(Beginning of INFORMATION)
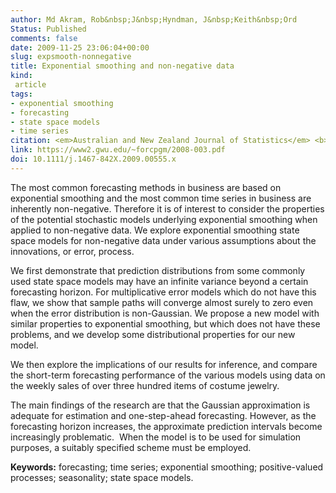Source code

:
 ```yaml
---
author: Md Akram, Rob&nbsp;J&nbsp;Hyndman, J&nbsp;Keith&nbsp;Ord
Status: Published
comments: false
date: 2009-11-25 23:06:04+00:00
slug: expsmooth-nonnegative
title: Exponential smoothing and non-negative data
kind:
 article
tags:
- exponential smoothing
- forecasting
- state space models
- time series
citation: <em>Australian and New Zealand Journal of Statistics</em> <b>51</b>(4), 415-432
link: https://www2.gwu.edu/~forcpgm/2008-003.pdf
doi: 10.1111/j.1467-842X.2009.00555.x
---
```


The most common forecasting methods in business are based on exponential smoothing and the most common time series in business are inherently non-negative. Therefore it is of interest to consider the properties of the potential stochastic models underlying exponential smoothing when applied to non-negative data. We explore exponential smoothing state space models for non-negative data under various assumptions about the innovations, or error, process.

We first demonstrate that prediction distributions from some commonly used state space models may have an infinite variance beyond a certain forecasting horizon. For multiplicative error models which do not have this flaw, we show that sample paths will converge almost surely to zero even when the error distribution is non-Gaussian. We propose a new model with similar properties to exponential smoothing, but which does not have these problems, and we develop some distributional properties for our new model.

We then explore the implications of our results for inference, and compare the short-term forecasting performance of the various models using data on the weekly sales of over three hundred items of costume jewelry.

The main findings of the research are that the Gaussian approximation is adequate for estimation and one-step-ahead forecasting. However, as the forecasting horizon increases, the approximate prediction intervals become increasingly problematic.  When the model is to be used for simulation purposes, a suitably specified scheme must be employed.

**Keywords:** forecasting; time series; exponential smoothing; positive-valued processes; seasonality; state space models.

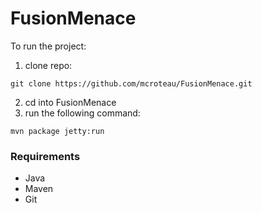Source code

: # FusionMenace

To run the project:

1. clone repo: 
```
git clone https://github.com/mcroteau/FusionMenace.git
```
2. cd into FusionMenace
3. run the following command:
```
mvn package jetty:run
```

### Requirements
* Java
* Maven
* Git
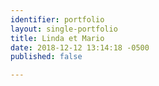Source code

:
 ```yaml
---
identifier: portfolio
layout: single-portfolio
title: Linda et Mario
date: 2018-12-12 13:14:18 -0500
published: false

---
```

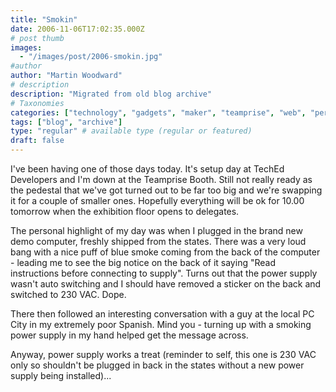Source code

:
 ```yaml
---
title: "Smokin"
date: 2006-11-06T17:02:35.000Z
# post thumb
images:
  - "/images/post/2006-smokin.jpg"
#author
author: "Martin Woodward"
# description
description: "Migrated from old blog archive"
# Taxonomies
categories: ["technology", "gadgets", "maker", "teamprise", "web", "personal"]
tags: ["blog", "archive"]
type: "regular" # available type (regular or featured)
draft: false
---
```


I've been having one of those days today. It's setup day at TechEd Developers and I'm down at the Teamprise Booth. Still not really ready as the pedestal that we've got turned out to be far too big and we're swapping it for a couple of smaller ones. Hopefully everything will be ok for 10.00 tomorrow when the exhibition floor opens to delegates.

The personal highlight of my day was when I plugged in the brand new demo computer, freshly shipped from the states. There was a very loud bang with a nice puff of blue smoke coming from the back of the computer - leading me to see the big notice on the back of it saying "Read instructions before connecting to supply". Turns out that the power supply wasn't auto switching and I should have removed a sticker on the back and switched to 230 VAC. Dope.

There then followed an interesting conversation with a guy at the local PC City in my extremely poor Spanish. Mind you - turning up with a smoking power supply in my hand helped get the message across.

Anyway, power supply works a treat (reminder to self, this one is 230 VAC only so shouldn't be plugged in back in the states without a new power supply being installed)...
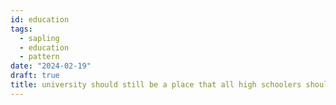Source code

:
 ```yaml
---
id: education
tags:
  - sapling
  - education
  - pattern
date: "2024-02-19"
draft: true
title: university should still be a place that all high schoolers should aim for
---
```



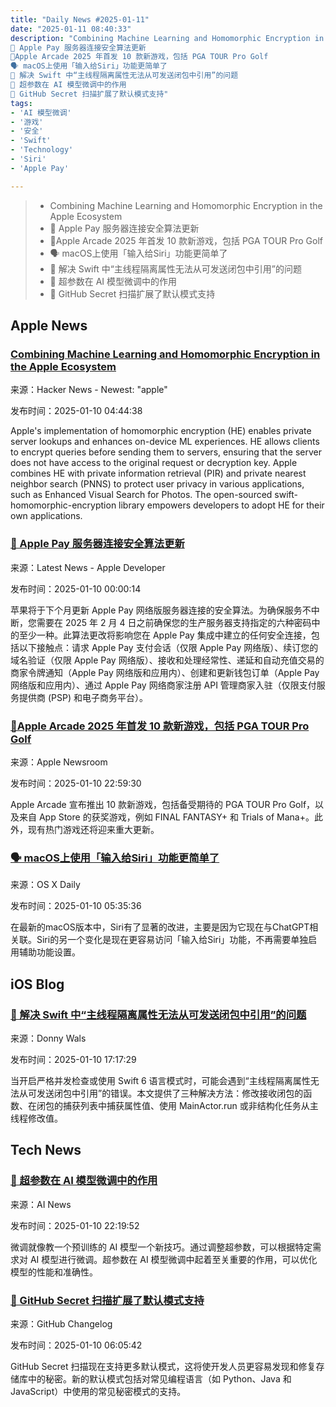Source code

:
 ```yaml
---
title: "Daily News #2025-01-11"
date: "2025-01-11 08:40:33"
description: "Combining Machine Learning and Homomorphic Encryption in the Apple Ecosystem
🎉 Apple Pay 服务器连接安全算法更新
🎉Apple Arcade 2025 年首发 10 款新游戏，包括 PGA TOUR Pro Golf
🗣️ macOS上使用「输入给Siri」功能更简单了
🌟 解决 Swift 中“主线程隔离属性无法从可发送闭包中引用”的问题
🧐 超参数在 AI 模型微调中的作用
🎉 GitHub Secret 扫描扩展了默认模式支持"
tags: 
- 'AI 模型微调'
- '游戏'
- '安全'
- 'Swift'
- 'Technology'
- 'Siri'
- 'Apple Pay'

---
```


> - Combining Machine Learning and Homomorphic Encryption in the Apple Ecosystem
> - 🎉 Apple Pay 服务器连接安全算法更新
> - 🎉Apple Arcade 2025 年首发 10 款新游戏，包括 PGA TOUR Pro Golf
> - 🗣️ macOS上使用「输入给Siri」功能更简单了
> - 🌟 解决 Swift 中“主线程隔离属性无法从可发送闭包中引用”的问题
> - 🧐 超参数在 AI 模型微调中的作用
> - 🎉 GitHub Secret 扫描扩展了默认模式支持

## Apple News

### [Combining Machine Learning and Homomorphic Encryption in the Apple Ecosystem](https://machinelearning.apple.com/research/homomorphic-encryption)

来源：Hacker News - Newest: "apple"

发布时间：2025-01-10 04:44:38

Apple's implementation of homomorphic encryption (HE) enables private server lookups and enhances on-device ML experiences. HE allows clients to encrypt queries before sending them to servers, ensuring that the server does not have access to the original request or decryption key. Apple combines HE with private information retrieval (PIR) and private nearest neighbor search (PNNS) to protect user privacy in various applications, such as Enhanced Visual Search for Photos. The open-sourced swift-homomorphic-encryption library empowers developers to adopt HE for their own applications.

### [🎉 Apple Pay 服务器连接安全算法更新](https://developer.apple.com/news/?id=2x8awlvm)

来源：Latest News - Apple Developer

发布时间：2025-01-10 00:00:14

苹果将于下个月更新 Apple Pay 网络版服务器连接的安全算法。为确保服务不中断，您需要在 2025 年 2 月 4 日之前确保您的生产服务器支持指定的六种密码中的至少一种。此算法更改将影响您在 Apple Pay 集成中建立的任何安全连接，包括以下接触点：请求 Apple Pay 支付会话（仅限 Apple Pay 网络版）、续订您的域名验证（仅限 Apple Pay 网络版）、接收和处理经常性、递延和自动充值交易的商家令牌通知（Apple Pay 网络版和应用内）、创建和更新钱包订单（Apple Pay 网络版和应用内）、通过 Apple Pay 网络商家注册 API 管理商家入驻（仅限支付服务提供商 (PSP) 和电子商务平台）。

### [🎉Apple Arcade 2025 年首发 10 款新游戏，包括 PGA TOUR Pro Golf](https://www.apple.com/newsroom/2025/01/apple-arcade-launches-into-2025-with-10-new-games-including-pga-tour-pro-golf/)

来源：Apple Newsroom

发布时间：2025-01-10 22:59:30

Apple Arcade 宣布推出 10 款新游戏，包括备受期待的 PGA TOUR Pro Golf，以及来自 App Store 的获奖游戏，例如 FINAL FANTASY+ 和 Trials of Mana+。此外，现有热门游戏还将迎来重大更新。

### [🗣️ macOS上使用「输入给Siri」功能更简单了](https://osxdaily.com/2025/01/09/use-type-to-siri-mac-easy-macos/)

来源：OS X Daily

发布时间：2025-01-10 05:35:36

在最新的macOS版本中，Siri有了显著的改进，主要是因为它现在与ChatGPT相关联。Siri的另一个变化是现在更容易访问「输入给Siri」功能，不再需要单独启用辅助功能设置。

## iOS Blog

### [🌟 解决 Swift 中“主线程隔离属性无法从可发送闭包中引用”的问题](https://www.donnywals.com/solving-main-actor-isolated-property-can-not-be-referenced-from-a-sendable-closure-in-swift/)

来源：Donny Wals

发布时间：2025-01-10 17:17:29

当开启严格并发检查或使用 Swift 6 语言模式时，可能会遇到“主线程隔离属性无法从可发送闭包中引用”的错误。本文提供了三种解决方法：修改接收闭包的函数、在闭包的捕获列表中捕获属性值、使用 MainActor.run 或非结构化任务从主线程修改值。

## Tech News

### [🧐 超参数在 AI 模型微调中的作用](https://www.artificialintelligence-news.com/news/the-role-of-hyperparameters-in-fine-tuning-ai-models/?utm_source=rss&utm_medium=rss&utm_campaign=the-role-of-hyperparameters-in-fine-tuning-ai-models)

来源：AI News

发布时间：2025-01-10 22:19:52

微调就像教一个预训练的 AI 模型一个新技巧。通过调整超参数，可以根据特定需求对 AI 模型进行微调。超参数在 AI 模型微调中起着至关重要的作用，可以优化模型的性能和准确性。

### [🎉 GitHub Secret 扫描扩展了默认模式支持](https://github.blog/changelog/2025-01-09-secret-scanning-expands-default-pattern-support)

来源：GitHub Changelog

发布时间：2025-01-10 06:05:42

GitHub Secret 扫描现在支持更多默认模式，这将使开发人员更容易发现和修复存储库中的秘密。新的默认模式包括对常见编程语言（如 Python、Java 和 JavaScript）中使用的常见秘密模式的支持。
(End of INFORMATION)
• [EXERCISE REQUIREMENTS]: Please, without any pictures, write out exactly the lines of the listing from its first line through the line that holds "The most common forecasting", ends included, and nothing beyond them.

• [OUTPUT FOR THIS TASK]:
Source code

:
 ```yaml
---
author: Md Akram, Rob&nbsp;J&nbsp;Hyndman, J&nbsp;Keith&nbsp;Ord
Status: Published
comments: false
date: 2009-11-25 23:06:04+00:00
slug: expsmooth-nonnegative
title: Exponential smoothing and non-negative data
kind:
 article
tags:
- exponential smoothing
- forecasting
- state space models
- time series
citation: <em>Australian and New Zealand Journal of Statistics</em> <b>51</b>(4), 415-432
link: https://www2.gwu.edu/~forcpgm/2008-003.pdf
doi: 10.1111/j.1467-842X.2009.00555.x
---
```


The most common forecasting methods in business are based on exponential smoothing and the most common time series in business are inherently non-negative. Therefore it is of interest to consider the properties of the potential stochastic models underlying exponential smoothing when applied to non-negative data. We explore exponential smoothing state space models for non-negative data under various assumptions about the innovations, or error, process.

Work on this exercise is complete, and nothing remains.